#### Records shown
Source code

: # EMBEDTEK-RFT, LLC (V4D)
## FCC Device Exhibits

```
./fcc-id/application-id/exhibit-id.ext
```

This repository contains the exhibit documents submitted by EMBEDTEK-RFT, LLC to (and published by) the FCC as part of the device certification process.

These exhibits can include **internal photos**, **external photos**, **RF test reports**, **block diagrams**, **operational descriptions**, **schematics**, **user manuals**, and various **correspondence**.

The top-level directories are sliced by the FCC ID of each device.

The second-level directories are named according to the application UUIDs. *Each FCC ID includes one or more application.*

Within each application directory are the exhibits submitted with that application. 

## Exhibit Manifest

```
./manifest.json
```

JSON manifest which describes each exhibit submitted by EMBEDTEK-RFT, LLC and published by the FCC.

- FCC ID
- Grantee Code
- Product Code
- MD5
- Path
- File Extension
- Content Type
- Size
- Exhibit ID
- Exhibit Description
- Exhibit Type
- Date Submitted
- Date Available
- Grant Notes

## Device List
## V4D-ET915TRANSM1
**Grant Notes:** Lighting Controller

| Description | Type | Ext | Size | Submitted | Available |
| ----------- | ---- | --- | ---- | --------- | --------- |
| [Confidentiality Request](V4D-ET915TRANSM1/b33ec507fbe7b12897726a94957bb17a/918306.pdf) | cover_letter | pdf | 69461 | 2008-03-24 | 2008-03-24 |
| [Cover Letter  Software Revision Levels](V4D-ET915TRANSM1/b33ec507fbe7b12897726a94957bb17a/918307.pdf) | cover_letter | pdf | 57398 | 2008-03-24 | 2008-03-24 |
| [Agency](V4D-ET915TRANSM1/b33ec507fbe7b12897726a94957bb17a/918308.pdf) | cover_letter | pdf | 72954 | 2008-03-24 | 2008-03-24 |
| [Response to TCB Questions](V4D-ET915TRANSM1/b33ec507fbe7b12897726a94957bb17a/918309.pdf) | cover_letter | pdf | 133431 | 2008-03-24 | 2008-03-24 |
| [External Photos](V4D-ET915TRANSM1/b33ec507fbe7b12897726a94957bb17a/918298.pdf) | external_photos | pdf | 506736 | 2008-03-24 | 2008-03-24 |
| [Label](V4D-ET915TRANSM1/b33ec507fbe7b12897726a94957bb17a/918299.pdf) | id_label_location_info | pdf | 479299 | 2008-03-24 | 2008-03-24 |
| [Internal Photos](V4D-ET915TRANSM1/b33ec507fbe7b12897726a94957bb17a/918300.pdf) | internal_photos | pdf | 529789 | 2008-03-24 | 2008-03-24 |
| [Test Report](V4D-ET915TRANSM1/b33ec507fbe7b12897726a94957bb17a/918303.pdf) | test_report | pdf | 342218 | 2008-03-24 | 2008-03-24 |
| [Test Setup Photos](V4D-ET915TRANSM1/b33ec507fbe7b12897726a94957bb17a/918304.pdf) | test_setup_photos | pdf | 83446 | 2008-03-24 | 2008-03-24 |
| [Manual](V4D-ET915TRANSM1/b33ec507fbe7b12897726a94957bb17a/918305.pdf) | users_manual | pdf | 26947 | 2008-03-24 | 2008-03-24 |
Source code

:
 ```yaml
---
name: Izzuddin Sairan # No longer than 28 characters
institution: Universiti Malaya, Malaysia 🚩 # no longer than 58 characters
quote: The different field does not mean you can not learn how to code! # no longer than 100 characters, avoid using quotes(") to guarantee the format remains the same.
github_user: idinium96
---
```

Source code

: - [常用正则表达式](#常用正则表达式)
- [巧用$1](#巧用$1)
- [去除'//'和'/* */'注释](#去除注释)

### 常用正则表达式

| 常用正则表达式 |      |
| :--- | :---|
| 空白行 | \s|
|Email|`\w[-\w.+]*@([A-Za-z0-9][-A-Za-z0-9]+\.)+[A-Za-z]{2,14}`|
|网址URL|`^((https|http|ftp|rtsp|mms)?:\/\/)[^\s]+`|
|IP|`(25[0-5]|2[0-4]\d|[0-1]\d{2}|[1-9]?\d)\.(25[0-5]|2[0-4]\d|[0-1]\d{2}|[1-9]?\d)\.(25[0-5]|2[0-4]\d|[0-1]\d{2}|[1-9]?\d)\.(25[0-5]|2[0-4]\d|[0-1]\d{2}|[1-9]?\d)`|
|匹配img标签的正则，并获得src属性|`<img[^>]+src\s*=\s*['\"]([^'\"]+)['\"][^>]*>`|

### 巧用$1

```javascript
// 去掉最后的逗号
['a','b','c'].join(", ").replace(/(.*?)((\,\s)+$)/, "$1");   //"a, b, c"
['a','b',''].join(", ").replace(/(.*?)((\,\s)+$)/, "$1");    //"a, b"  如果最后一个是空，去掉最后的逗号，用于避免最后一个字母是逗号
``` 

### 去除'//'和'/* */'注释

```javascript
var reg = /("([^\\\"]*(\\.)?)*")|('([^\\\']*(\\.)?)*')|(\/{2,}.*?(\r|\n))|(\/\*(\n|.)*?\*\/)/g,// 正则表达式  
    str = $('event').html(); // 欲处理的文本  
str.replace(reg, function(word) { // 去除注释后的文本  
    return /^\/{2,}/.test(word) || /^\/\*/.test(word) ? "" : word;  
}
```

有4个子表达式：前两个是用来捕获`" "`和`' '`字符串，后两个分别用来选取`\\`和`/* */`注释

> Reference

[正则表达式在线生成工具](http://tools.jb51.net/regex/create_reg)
########
- What the task requires
Output each line of the records above exactly, beginning at the first, and stop once the line containing "This repository contains" has been output.

- Worked solution
Source code

: # EMBEDTEK-RFT, LLC (V4D)
## FCC Device Exhibits

```
./fcc-id/application-id/exhibit-id.ext
```

This repository contains the exhibit documents submitted by EMBEDTEK-RFT, LLC to (and published by) the FCC as part of the device certification process.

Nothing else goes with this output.